#### What the task asks
In the records below, find every line with the word "автоматически" and copy it.

(Beginning of Material for the task)

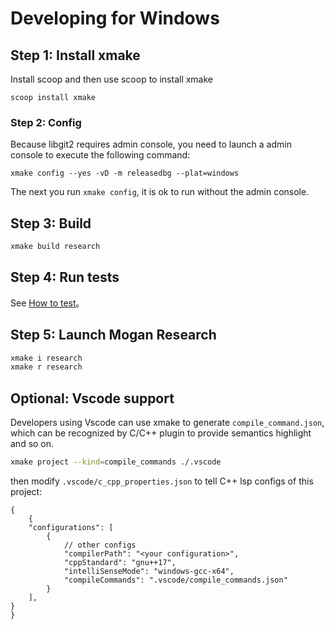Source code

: # Developing for Windows
## Step 1: Install xmake
Install scoop and then use scoop to install xmake
```
scoop install xmake
```

### Step 2: Config
Because libgit2 requires admin console, you need to launch a admin console to execute the following command:
```
xmake config --yes -vD -m releasedbg --plat=windows
```
The next you run `xmake config`, it is ok to run without the admin console.

## Step 3: Build
``` bash
xmake build research
```

## Step 4: Run tests
See [How to test](Test.md)。

## Step 5: Launch Mogan Research
``` bash
xmake i research
xmake r research
```

## Optional: Vscode support
Developers using Vscode can use xmake to generate `compile_command.json`, which can be recognized by C/C++ plugin to provide semantics highlight and so on.
```bash
xmake project --kind=compile_commands ./.vscode
```

then modify `.vscode/c_cpp_properties.json` to tell C++ lsp configs of this project:
```jsonc
{
    {
    "configurations": [
        {
            // other configs
            "compilerPath": "<your configuration>",
            "cppStandard": "gnu++17",
            "intelliSenseMode": "windows-gcc-x64",
            "compileCommands": ".vscode/compile_commands.json"
        }
    ],
}
}
```
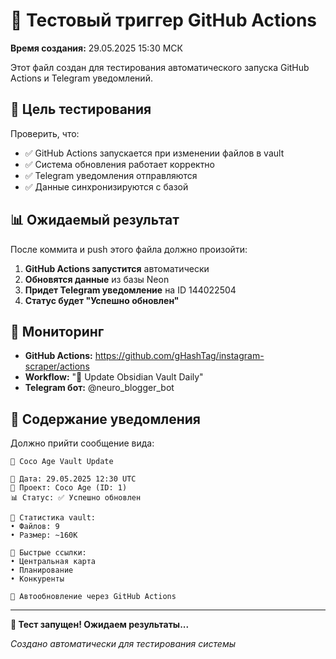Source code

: # 🧪 Тестовый триггер GitHub Actions

**Время создания:** 29.05.2025 15:30 МСК

Этот файл создан для тестирования автоматического запуска GitHub Actions и Telegram уведомлений.

## 🎯 Цель тестирования

Проверить, что:
- ✅ GitHub Actions запускается при изменении файлов в vault
- ✅ Система обновления работает корректно  
- ✅ Telegram уведомления отправляются
- ✅ Данные синхронизируются с базой

## 📊 Ожидаемый результат

После коммита и push этого файла должно произойти:

1. **GitHub Actions запустится** автоматически
2. **Обновятся данные** из базы Neon
3. **Придет Telegram уведомление** на ID 144022504
4. **Статус будет "Успешно обновлен"**

## 🔗 Мониторинг

- **GitHub Actions:** https://github.com/gHashTag/instagram-scraper/actions
- **Workflow:** "🔄 Update Obsidian Vault Daily"
- **Telegram бот:** @neuro_blogger_bot

## 📱 Содержание уведомления

Должно прийти сообщение вида:

```
🔄 Coco Age Vault Update

📅 Дата: 29.05.2025 12:30 UTC
🎯 Проект: Coco Age (ID: 1)
📊 Статус: ✅ Успешно обновлен

📁 Статистика vault:
• Файлов: 9
• Размер: ~160K

🔗 Быстрые ссылки:
• Центральная карта
• Планирование
• Конкуренты

🤖 Автообновление через GitHub Actions
```

---

**🧪 Тест запущен! Ожидаем результаты...**

*Создано автоматически для тестирования системы*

(End of Material for the task)

#### Task answer
1. **GitHub Actions запустится** автоматически
*Создано автоматически для тестирования системы*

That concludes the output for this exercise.